Tak hanya itu, pemerintah juga mencatat kasus eksploitasi anak secara daring mencapai sekitar 1,45 juta kasus, yang semakin menegaskan perlunya perlindungan lebih kuat di ruang digital.
Sebagai langkah konkret, pemerintah menerbitkan Peraturan Pemerintah Nomor 17 Tahun 2025 tentang Tata Kelola Penyelenggaraan Sistem Elektronik dalam Pelindungan Anak. Regulasi tersebut mengatur kewajiban penyelenggara sistem elektronik untuk memastikan layanan digital yang mereka kelola aman bagi anak.
Melalui aturan ini, akses anak terhadap platform digital dengan tingkat risiko tinggi akan ditunda hingga usia 16 tahun. Sementara untuk layanan digital dengan risiko lebih rendah, akses dapat diberikan mulai usia 13 tahun.
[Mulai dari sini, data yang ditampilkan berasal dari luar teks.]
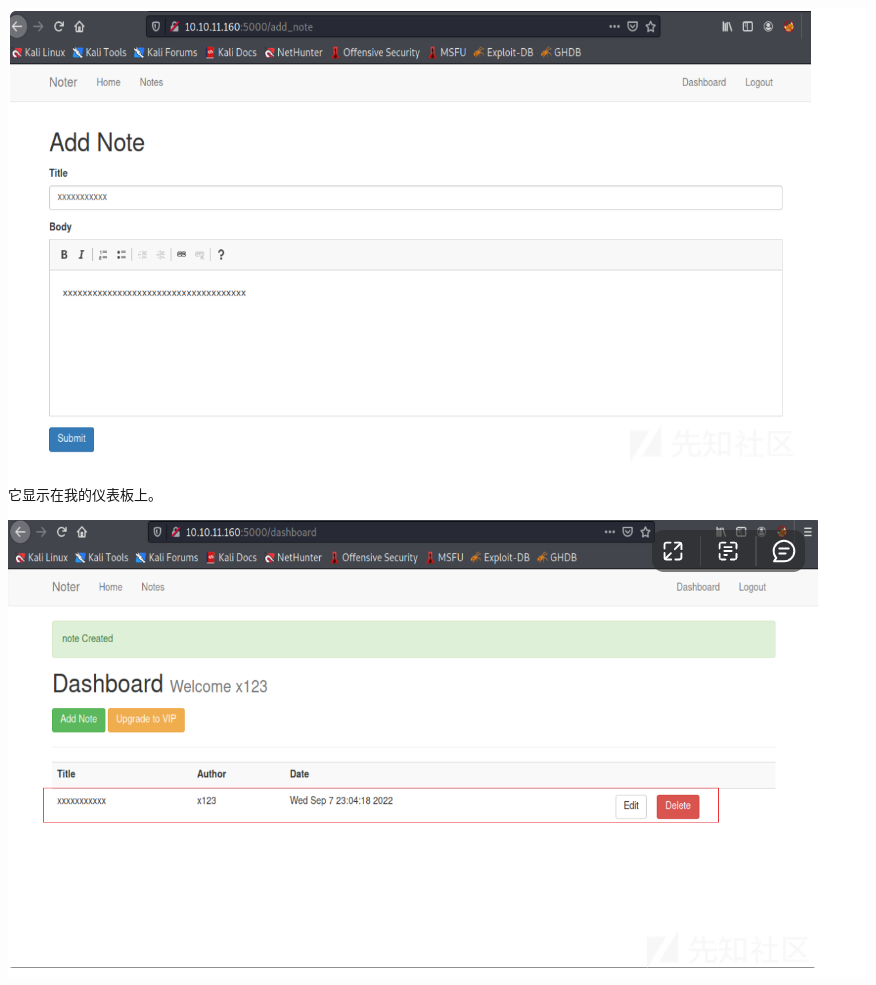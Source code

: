 [![](assets/1701678249-3adda80c71934fba80ee7ce0138b97e4.png)](https://xzfile.aliyuncs.com/media/upload/picture/20231130213453-3e738da2-8f85-1.png)

它显示在我的仪表板上。

[![](assets/1701678249-de55e3289da4134cc687aaa79516350e.png)](https://xzfile.aliyuncs.com/media/upload/picture/20231130213459-421c23ec-8f85-1.png)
Meutya menegaskan kebijakan ini bukan pembatasan penggunaan internet bagi anak, melainkan pengaturan agar anak tidak terlalu dini terpapar platform yang berpotensi menimbulkan risiko.
Ia juga menekankan bahwa aturan tersebut tidak memberikan sanksi kepada anak maupun orang tua. Sebaliknya, sanksi akan diberikan kepada penyelenggara platform digital yang tidak memenuhi kewajiban perlindungan anak sesuai regulasi.
Selain paparan konten berbahaya, pemerintah juga menyoroti risiko lain seperti interaksi dengan orang tak dikenal, potensi eksploitasi anak, hingga kecanduan penggunaan platform digital.
“Bahkan ketika kontennya tidak bermasalah, penggunaan yang berlebihan juga dapat menimbulkan adiksi yang berdampak pada kesehatan mental serta perkembangan anak,” ujarnya.
Pemerintah menilai keberhasilan penerapan aturan ini memerlukan kerja sama lintas sektor, mulai dari kementerian di bidang pendidikan, kesehatan, perlindungan anak, hingga aparat penegak hukum.
Regulasi tersebut ditargetkan mulai berjalan penuh setelah masa persiapan satu tahun sejak ditandatangani Presiden, yakni pada 28 Maret 2026.
Meutya menegaskan bahwa platform digital yang beroperasi di Indonesia wajib mematuhi aturan nasional terkait perlindungan anak, mengingat jutaan anak Indonesia kini aktif berinteraksi di dunia digital.